An obvious cliche is defined by one the most natural and primitive motive by human nature: lying. Why is it such a cliche? Well, I’m not going to blow smoke up your ass, or tell a cock ‘n bull story story, or pee on your leg and tell you it’s raining, because, I’m quite sure you’ve heard it all before so I don’t need to reinvent the wheel. The art of lying is much older than the oldest profession in the world, and yes, both are considered viral and can be harmful. After all, who wants to get caught with their pants down in either situation?
Of course lying leads down the road of questioning morality. Large lies are destructive. Marriages and friendships fall apart. Wars rage on. Politicians stay in business. You know the deal. Small lies are forgivable. We don’t want to hurt people’s feelings with the small stuff. Or we just don’t really feel like going to work or taking our kids to the park because we’re just too tired and need a break. So the margin between how we justify telling lies can easily be deluded or misunderstood, thereby creating this moral conundrum.
I am one of the biggest liars I know. Every time I sit in front of a computer I tell lies consistently, obsessively. Why? Because I write fiction. The stories I tell are half true, half false. And the best part about it, you believe what I tell. When you begin to process that concept, it’s really an incredible experience we both share, and it’s as natural as breathing. Logically we should reject this acceptance. My father, the engineer, rejects it. He doesn’t read fiction because he would rather fill his mind with information that’s legitimate and direct.
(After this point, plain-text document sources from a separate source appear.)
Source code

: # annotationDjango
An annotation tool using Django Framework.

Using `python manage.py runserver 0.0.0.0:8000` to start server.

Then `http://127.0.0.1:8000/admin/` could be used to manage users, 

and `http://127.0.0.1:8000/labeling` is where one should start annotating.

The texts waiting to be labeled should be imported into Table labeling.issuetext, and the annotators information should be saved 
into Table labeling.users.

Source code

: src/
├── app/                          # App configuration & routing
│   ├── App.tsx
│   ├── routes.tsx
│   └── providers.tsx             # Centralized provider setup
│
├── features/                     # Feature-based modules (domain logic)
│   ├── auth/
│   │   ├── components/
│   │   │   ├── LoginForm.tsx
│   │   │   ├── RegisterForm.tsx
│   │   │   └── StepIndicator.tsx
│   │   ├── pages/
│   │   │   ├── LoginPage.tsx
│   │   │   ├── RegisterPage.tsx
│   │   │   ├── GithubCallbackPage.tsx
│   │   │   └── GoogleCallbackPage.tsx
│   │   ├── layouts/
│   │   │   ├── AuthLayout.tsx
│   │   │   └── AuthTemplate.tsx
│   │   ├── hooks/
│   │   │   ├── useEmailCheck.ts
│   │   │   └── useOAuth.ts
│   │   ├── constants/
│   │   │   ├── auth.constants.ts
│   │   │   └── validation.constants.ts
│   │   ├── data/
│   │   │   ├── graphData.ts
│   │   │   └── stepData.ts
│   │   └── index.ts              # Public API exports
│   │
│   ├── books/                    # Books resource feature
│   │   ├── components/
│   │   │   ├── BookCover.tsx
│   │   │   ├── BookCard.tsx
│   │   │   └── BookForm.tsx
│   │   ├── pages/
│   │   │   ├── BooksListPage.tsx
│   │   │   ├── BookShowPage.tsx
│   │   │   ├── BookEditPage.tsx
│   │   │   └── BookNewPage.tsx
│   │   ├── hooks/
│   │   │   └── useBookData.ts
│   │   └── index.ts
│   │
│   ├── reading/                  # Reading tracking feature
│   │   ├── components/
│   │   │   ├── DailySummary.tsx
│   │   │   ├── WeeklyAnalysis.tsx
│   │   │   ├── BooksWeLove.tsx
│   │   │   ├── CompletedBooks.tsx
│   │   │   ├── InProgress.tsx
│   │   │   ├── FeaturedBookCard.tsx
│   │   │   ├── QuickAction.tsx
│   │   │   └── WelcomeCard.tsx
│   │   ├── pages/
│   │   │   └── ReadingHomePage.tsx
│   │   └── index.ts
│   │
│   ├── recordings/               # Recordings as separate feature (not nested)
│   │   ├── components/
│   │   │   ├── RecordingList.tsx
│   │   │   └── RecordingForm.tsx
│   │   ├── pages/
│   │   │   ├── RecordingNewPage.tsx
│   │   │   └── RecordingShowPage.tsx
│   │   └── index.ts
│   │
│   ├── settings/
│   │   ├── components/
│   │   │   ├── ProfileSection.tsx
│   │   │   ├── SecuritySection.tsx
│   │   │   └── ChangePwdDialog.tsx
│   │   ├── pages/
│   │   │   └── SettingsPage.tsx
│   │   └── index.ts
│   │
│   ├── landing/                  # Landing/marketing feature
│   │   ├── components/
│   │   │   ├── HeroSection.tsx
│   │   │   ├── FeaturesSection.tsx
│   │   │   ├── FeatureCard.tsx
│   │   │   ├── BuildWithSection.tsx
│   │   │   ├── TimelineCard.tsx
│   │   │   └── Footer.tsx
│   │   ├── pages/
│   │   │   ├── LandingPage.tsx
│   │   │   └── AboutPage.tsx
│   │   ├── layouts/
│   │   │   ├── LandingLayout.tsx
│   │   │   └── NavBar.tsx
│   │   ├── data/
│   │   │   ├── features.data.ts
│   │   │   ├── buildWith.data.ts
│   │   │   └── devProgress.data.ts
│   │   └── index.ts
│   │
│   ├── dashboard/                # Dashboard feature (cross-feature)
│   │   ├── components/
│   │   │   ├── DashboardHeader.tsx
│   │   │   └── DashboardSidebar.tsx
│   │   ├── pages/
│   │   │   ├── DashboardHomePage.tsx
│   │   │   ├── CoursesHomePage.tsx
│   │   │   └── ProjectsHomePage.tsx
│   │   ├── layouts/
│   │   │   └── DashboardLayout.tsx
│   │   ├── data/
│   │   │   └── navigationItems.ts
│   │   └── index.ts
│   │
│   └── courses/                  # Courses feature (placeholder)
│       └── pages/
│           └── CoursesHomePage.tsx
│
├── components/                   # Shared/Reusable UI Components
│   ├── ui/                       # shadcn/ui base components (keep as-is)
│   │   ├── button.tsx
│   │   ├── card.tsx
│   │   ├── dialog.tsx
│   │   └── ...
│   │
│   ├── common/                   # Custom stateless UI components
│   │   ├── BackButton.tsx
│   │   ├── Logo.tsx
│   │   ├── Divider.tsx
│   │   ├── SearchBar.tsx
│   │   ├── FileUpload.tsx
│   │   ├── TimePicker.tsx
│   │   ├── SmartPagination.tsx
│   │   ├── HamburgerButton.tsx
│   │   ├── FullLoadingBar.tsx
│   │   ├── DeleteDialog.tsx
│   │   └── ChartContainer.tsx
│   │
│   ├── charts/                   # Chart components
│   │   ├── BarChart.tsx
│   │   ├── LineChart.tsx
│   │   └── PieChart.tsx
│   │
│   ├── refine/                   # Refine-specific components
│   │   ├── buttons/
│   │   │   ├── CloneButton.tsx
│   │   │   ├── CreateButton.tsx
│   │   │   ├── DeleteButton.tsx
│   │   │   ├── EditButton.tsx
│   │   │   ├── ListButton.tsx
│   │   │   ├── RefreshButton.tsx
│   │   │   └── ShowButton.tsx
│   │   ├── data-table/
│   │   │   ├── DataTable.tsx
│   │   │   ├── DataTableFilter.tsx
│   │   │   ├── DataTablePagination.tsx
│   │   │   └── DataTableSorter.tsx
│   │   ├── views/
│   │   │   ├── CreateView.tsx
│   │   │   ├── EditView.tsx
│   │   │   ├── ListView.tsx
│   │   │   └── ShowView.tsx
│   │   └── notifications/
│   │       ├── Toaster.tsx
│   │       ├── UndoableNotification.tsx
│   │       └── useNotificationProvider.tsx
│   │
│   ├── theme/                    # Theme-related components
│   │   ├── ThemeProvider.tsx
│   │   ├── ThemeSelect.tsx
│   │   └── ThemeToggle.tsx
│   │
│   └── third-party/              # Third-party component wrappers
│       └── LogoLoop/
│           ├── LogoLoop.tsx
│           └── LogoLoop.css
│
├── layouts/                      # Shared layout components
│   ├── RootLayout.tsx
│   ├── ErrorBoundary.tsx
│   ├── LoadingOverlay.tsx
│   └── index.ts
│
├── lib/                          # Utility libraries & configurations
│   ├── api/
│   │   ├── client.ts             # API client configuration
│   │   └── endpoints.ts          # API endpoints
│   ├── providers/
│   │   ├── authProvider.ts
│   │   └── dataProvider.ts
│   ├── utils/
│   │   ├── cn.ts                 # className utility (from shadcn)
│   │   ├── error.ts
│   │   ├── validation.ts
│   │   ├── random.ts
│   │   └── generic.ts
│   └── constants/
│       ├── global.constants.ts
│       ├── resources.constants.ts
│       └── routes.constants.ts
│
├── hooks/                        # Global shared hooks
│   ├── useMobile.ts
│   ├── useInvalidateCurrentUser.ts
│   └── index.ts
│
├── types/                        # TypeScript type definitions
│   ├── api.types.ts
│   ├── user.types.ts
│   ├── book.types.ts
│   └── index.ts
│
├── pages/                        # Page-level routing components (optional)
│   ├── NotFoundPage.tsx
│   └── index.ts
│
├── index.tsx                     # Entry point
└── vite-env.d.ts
But for the rest of us, we not only marvel in it, we dip our entire souls into it because it feels good. It releases a part of our imagination that we can’t operate in the physical world.
So, yes, I write fiction. And I write fiction with a historical twist. Although I dig deeply into research, I chose to reproduce history in a fictitious form. It’s like having immunity. I can break off story lines from real events, and then turn around to commit forgery without blame. If you think about it, it sounds bad; however there is a legitimate purpose. Fiction, like all other art, serves a higher calling. It allows an opportunity to blend real-life people into one character as a representative, a symbol of who that character represents, whether a crusader for equality or an irredeemable brute, to bring forth criticism and awareness. Fiction doesn’t fall far from the truth. It has to come from somewhere authentic, otherwise readers will have no commonality to grasp upon.
I believe writing about history in a fictional context can be intellectually, spiritually, and humanely liberating. Fact or fiction, the art of lying unveils misconceptions about ourselves, our humanity, and our future. We lie, we reinforce. We gossip, we self-destruct. We seek, we fail. We grow, we die. But always we hope. To escape. To learn. To rediscover. To reinvent. It matters, all, it matters because we are here. I encourage this philosophy: Submitting to a moment in time allows us to remember, or to muse even, over our society’s past. Although writing can educate as well as entertain, yet what makes art incredibly amazing, to that of paintings, photographs, and music, it transposes emotion into another form of humanity, and therefore, it is our humanity which keeps all of us striving for an improved future.
So, if you think I’m trying to pull wool over your eyes, or even trying to pull your leg, then you’re right. I am. That’s my job. And I hope you ponder over what I tell you. Let us explore our vices outside of our everyday life. Let us think about how reading fiction, that, although is regarded as false and abstract, can reveal truths about ourselves. About our humanity. And allow a freedom to examine these controversies with creativity and heart. This type of lying can actually be a good thing.